[Source data]
- - -

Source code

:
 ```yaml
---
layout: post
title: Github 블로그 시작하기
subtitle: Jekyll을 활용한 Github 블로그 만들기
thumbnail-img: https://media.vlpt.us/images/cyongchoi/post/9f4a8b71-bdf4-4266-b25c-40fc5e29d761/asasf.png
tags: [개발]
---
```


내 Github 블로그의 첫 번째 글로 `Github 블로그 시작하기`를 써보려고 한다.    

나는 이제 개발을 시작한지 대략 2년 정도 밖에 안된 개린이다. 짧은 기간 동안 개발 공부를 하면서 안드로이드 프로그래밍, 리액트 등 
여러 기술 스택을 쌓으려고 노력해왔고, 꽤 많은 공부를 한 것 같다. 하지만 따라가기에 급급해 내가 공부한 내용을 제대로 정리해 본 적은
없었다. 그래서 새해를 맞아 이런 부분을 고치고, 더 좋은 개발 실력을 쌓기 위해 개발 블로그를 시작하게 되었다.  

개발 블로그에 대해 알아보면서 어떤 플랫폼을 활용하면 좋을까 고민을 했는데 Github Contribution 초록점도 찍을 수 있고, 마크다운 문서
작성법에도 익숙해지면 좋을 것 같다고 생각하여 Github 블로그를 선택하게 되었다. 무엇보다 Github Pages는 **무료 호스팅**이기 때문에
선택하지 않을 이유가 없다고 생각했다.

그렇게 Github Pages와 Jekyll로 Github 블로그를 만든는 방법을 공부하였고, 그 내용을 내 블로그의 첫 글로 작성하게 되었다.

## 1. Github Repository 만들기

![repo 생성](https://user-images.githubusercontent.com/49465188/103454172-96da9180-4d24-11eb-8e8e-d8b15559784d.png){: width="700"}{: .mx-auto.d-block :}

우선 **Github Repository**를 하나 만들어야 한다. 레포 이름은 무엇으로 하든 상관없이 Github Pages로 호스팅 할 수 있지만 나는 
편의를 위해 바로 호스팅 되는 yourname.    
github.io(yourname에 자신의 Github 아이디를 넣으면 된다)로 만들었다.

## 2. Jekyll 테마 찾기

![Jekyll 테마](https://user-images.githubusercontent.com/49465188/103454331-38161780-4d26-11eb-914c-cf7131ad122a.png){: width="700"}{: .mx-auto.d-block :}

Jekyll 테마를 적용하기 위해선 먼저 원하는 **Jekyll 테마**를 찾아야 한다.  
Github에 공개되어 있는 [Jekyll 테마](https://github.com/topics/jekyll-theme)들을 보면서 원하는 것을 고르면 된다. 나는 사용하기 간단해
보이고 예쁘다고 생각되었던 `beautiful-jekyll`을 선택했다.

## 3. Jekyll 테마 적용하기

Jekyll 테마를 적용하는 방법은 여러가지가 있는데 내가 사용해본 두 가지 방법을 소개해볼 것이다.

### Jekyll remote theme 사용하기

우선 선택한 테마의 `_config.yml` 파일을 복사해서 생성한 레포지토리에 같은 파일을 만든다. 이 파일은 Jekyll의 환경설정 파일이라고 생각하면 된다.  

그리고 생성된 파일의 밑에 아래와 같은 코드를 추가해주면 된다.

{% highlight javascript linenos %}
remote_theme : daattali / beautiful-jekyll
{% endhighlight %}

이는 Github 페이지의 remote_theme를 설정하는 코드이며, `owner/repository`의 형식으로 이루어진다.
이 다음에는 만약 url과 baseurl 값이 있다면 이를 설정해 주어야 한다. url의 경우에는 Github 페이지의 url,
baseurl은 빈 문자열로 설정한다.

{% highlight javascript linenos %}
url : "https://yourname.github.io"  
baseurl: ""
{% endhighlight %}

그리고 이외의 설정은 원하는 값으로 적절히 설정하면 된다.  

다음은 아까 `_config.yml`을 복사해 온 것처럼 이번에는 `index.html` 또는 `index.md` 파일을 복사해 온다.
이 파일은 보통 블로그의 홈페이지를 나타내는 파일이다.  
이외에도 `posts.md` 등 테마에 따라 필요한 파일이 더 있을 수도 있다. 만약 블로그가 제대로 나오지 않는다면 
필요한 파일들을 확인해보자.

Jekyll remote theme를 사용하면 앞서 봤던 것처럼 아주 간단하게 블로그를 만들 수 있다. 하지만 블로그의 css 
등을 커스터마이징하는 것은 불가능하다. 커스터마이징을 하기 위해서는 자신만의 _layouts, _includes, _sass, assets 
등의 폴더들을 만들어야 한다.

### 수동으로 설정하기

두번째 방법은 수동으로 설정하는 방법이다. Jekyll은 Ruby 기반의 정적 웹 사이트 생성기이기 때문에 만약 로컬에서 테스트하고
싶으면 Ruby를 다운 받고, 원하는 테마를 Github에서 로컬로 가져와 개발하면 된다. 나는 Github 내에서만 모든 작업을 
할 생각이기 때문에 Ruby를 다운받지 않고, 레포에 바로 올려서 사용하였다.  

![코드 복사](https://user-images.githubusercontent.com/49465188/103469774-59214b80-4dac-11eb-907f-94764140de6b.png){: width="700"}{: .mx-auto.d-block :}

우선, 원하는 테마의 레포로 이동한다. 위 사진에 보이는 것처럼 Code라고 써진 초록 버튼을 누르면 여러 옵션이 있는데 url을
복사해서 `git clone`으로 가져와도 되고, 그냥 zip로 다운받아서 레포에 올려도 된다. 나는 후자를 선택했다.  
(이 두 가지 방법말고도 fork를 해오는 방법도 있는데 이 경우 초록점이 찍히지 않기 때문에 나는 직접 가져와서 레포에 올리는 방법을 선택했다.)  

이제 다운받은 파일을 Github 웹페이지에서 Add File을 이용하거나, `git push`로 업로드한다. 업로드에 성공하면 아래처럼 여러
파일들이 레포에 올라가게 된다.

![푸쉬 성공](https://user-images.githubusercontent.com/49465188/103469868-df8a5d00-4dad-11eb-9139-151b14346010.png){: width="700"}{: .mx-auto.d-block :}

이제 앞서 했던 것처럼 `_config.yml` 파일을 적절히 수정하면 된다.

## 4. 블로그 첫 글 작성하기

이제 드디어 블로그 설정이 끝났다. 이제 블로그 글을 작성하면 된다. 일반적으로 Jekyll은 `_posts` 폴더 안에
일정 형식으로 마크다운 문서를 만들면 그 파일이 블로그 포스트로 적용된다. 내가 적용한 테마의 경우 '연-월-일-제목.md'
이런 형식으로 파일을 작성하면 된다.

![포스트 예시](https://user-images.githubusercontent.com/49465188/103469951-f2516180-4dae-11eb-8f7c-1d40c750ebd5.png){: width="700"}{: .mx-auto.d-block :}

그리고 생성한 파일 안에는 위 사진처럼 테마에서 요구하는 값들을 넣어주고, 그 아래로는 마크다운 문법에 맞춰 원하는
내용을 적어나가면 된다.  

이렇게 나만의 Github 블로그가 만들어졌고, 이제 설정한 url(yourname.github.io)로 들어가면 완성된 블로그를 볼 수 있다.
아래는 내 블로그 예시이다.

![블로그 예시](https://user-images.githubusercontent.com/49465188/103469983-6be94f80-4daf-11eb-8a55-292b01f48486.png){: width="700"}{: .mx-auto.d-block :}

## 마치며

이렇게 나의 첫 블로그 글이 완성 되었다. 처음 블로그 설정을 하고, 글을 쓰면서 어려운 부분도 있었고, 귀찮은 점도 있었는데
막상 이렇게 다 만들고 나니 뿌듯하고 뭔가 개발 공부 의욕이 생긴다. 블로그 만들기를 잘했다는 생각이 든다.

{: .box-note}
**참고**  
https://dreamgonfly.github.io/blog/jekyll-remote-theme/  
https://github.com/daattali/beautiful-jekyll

- - -

Each of the records should be written out precisely as given.

» Answer below:
Source code

:
 ```yaml
---
layout: post
title: Github 블로그 시작하기
subtitle: Jekyll을 활용한 Github 블로그 만들기
thumbnail-img: https://media.vlpt.us/images/cyongchoi/post/9f4a8b71-bdf4-4266-b25c-40fc5e29d761/asasf.png
tags: [개발]
---
```


내 Github 블로그의 첫 번째 글로 `Github 블로그 시작하기`를 써보려고 한다.    

나는 이제 개발을 시작한지 대략 2년 정도 밖에 안된 개린이다. 짧은 기간 동안 개발 공부를 하면서 안드로이드 프로그래밍, 리액트 등 
여러 기술 스택을 쌓으려고 노력해왔고, 꽤 많은 공부를 한 것 같다. 하지만 따라가기에 급급해 내가 공부한 내용을 제대로 정리해 본 적은
없었다. 그래서 새해를 맞아 이런 부분을 고치고, 더 좋은 개발 실력을 쌓기 위해 개발 블로그를 시작하게 되었다.  

개발 블로그에 대해 알아보면서 어떤 플랫폼을 활용하면 좋을까 고민을 했는데 Github Contribution 초록점도 찍을 수 있고, 마크다운 문서
작성법에도 익숙해지면 좋을 것 같다고 생각하여 Github 블로그를 선택하게 되었다. 무엇보다 Github Pages는 **무료 호스팅**이기 때문에
선택하지 않을 이유가 없다고 생각했다.

그렇게 Github Pages와 Jekyll로 Github 블로그를 만든는 방법을 공부하였고, 그 내용을 내 블로그의 첫 글로 작성하게 되었다.

## 1. Github Repository 만들기

![repo 생성](https://user-images.githubusercontent.com/49465188/103454172-96da9180-4d24-11eb-8e8e-d8b15559784d.png){: width="700"}{: .mx-auto.d-block :}

우선 **Github Repository**를 하나 만들어야 한다. 레포 이름은 무엇으로 하든 상관없이 Github Pages로 호스팅 할 수 있지만 나는 
편의를 위해 바로 호스팅 되는 yourname.    
github.io(yourname에 자신의 Github 아이디를 넣으면 된다)로 만들었다.

## 2. Jekyll 테마 찾기

![Jekyll 테마](https://user-images.githubusercontent.com/49465188/103454331-38161780-4d26-11eb-914c-cf7131ad122a.png){: width="700"}{: .mx-auto.d-block :}

Jekyll 테마를 적용하기 위해선 먼저 원하는 **Jekyll 테마**를 찾아야 한다.  
Github에 공개되어 있는 [Jekyll 테마](https://github.com/topics/jekyll-theme)들을 보면서 원하는 것을 고르면 된다. 나는 사용하기 간단해
보이고 예쁘다고 생각되었던 `beautiful-jekyll`을 선택했다.

## 3. Jekyll 테마 적용하기

Jekyll 테마를 적용하는 방법은 여러가지가 있는데 내가 사용해본 두 가지 방법을 소개해볼 것이다.

### Jekyll remote theme 사용하기

우선 선택한 테마의 `_config.yml` 파일을 복사해서 생성한 레포지토리에 같은 파일을 만든다. 이 파일은 Jekyll의 환경설정 파일이라고 생각하면 된다.  

그리고 생성된 파일의 밑에 아래와 같은 코드를 추가해주면 된다.

{% highlight javascript linenos %}
remote_theme : daattali / beautiful-jekyll
{% endhighlight %}

이는 Github 페이지의 remote_theme를 설정하는 코드이며, `owner/repository`의 형식으로 이루어진다.
이 다음에는 만약 url과 baseurl 값이 있다면 이를 설정해 주어야 한다. url의 경우에는 Github 페이지의 url,
baseurl은 빈 문자열로 설정한다.

{% highlight javascript linenos %}
url : "https://yourname.github.io"  
baseurl: ""
{% endhighlight %}

그리고 이외의 설정은 원하는 값으로 적절히 설정하면 된다.  

다음은 아까 `_config.yml`을 복사해 온 것처럼 이번에는 `index.html` 또는 `index.md` 파일을 복사해 온다.
이 파일은 보통 블로그의 홈페이지를 나타내는 파일이다.  
이외에도 `posts.md` 등 테마에 따라 필요한 파일이 더 있을 수도 있다. 만약 블로그가 제대로 나오지 않는다면 
필요한 파일들을 확인해보자.

Jekyll remote theme를 사용하면 앞서 봤던 것처럼 아주 간단하게 블로그를 만들 수 있다. 하지만 블로그의 css 
등을 커스터마이징하는 것은 불가능하다. 커스터마이징을 하기 위해서는 자신만의 _layouts, _includes, _sass, assets 
등의 폴더들을 만들어야 한다.

### 수동으로 설정하기

두번째 방법은 수동으로 설정하는 방법이다. Jekyll은 Ruby 기반의 정적 웹 사이트 생성기이기 때문에 만약 로컬에서 테스트하고
싶으면 Ruby를 다운 받고, 원하는 테마를 Github에서 로컬로 가져와 개발하면 된다. 나는 Github 내에서만 모든 작업을 
할 생각이기 때문에 Ruby를 다운받지 않고, 레포에 바로 올려서 사용하였다.  

![코드 복사](https://user-images.githubusercontent.com/49465188/103469774-59214b80-4dac-11eb-907f-94764140de6b.png){: width="700"}{: .mx-auto.d-block :}

우선, 원하는 테마의 레포로 이동한다. 위 사진에 보이는 것처럼 Code라고 써진 초록 버튼을 누르면 여러 옵션이 있는데 url을
복사해서 `git clone`으로 가져와도 되고, 그냥 zip로 다운받아서 레포에 올려도 된다. 나는 후자를 선택했다.  
(이 두 가지 방법말고도 fork를 해오는 방법도 있는데 이 경우 초록점이 찍히지 않기 때문에 나는 직접 가져와서 레포에 올리는 방법을 선택했다.)  

이제 다운받은 파일을 Github 웹페이지에서 Add File을 이용하거나, `git push`로 업로드한다. 업로드에 성공하면 아래처럼 여러
파일들이 레포에 올라가게 된다.

![푸쉬 성공](https://user-images.githubusercontent.com/49465188/103469868-df8a5d00-4dad-11eb-9139-151b14346010.png){: width="700"}{: .mx-auto.d-block :}

이제 앞서 했던 것처럼 `_config.yml` 파일을 적절히 수정하면 된다.

## 4. 블로그 첫 글 작성하기

이제 드디어 블로그 설정이 끝났다. 이제 블로그 글을 작성하면 된다. 일반적으로 Jekyll은 `_posts` 폴더 안에
일정 형식으로 마크다운 문서를 만들면 그 파일이 블로그 포스트로 적용된다. 내가 적용한 테마의 경우 '연-월-일-제목.md'
이런 형식으로 파일을 작성하면 된다.

![포스트 예시](https://user-images.githubusercontent.com/49465188/103469951-f2516180-4dae-11eb-8f7c-1d40c750ebd5.png){: width="700"}{: .mx-auto.d-block :}

그리고 생성한 파일 안에는 위 사진처럼 테마에서 요구하는 값들을 넣어주고, 그 아래로는 마크다운 문법에 맞춰 원하는
내용을 적어나가면 된다.  

이렇게 나만의 Github 블로그가 만들어졌고, 이제 설정한 url(yourname.github.io)로 들어가면 완성된 블로그를 볼 수 있다.
아래는 내 블로그 예시이다.

![블로그 예시](https://user-images.githubusercontent.com/49465188/103469983-6be94f80-4daf-11eb-8a55-292b01f48486.png){: width="700"}{: .mx-auto.d-block :}

## 마치며

이렇게 나의 첫 블로그 글이 완성 되었다. 처음 블로그 설정을 하고, 글을 쓰면서 어려운 부분도 있었고, 귀찮은 점도 있었는데
막상 이렇게 다 만들고 나니 뿌듯하고 뭔가 개발 공부 의욕이 생긴다. 블로그 만들기를 잘했다는 생각이 든다.

{: .box-note}
**참고**  
https://dreamgonfly.github.io/blog/jekyll-remote-theme/  
https://github.com/daattali/beautiful-jekyll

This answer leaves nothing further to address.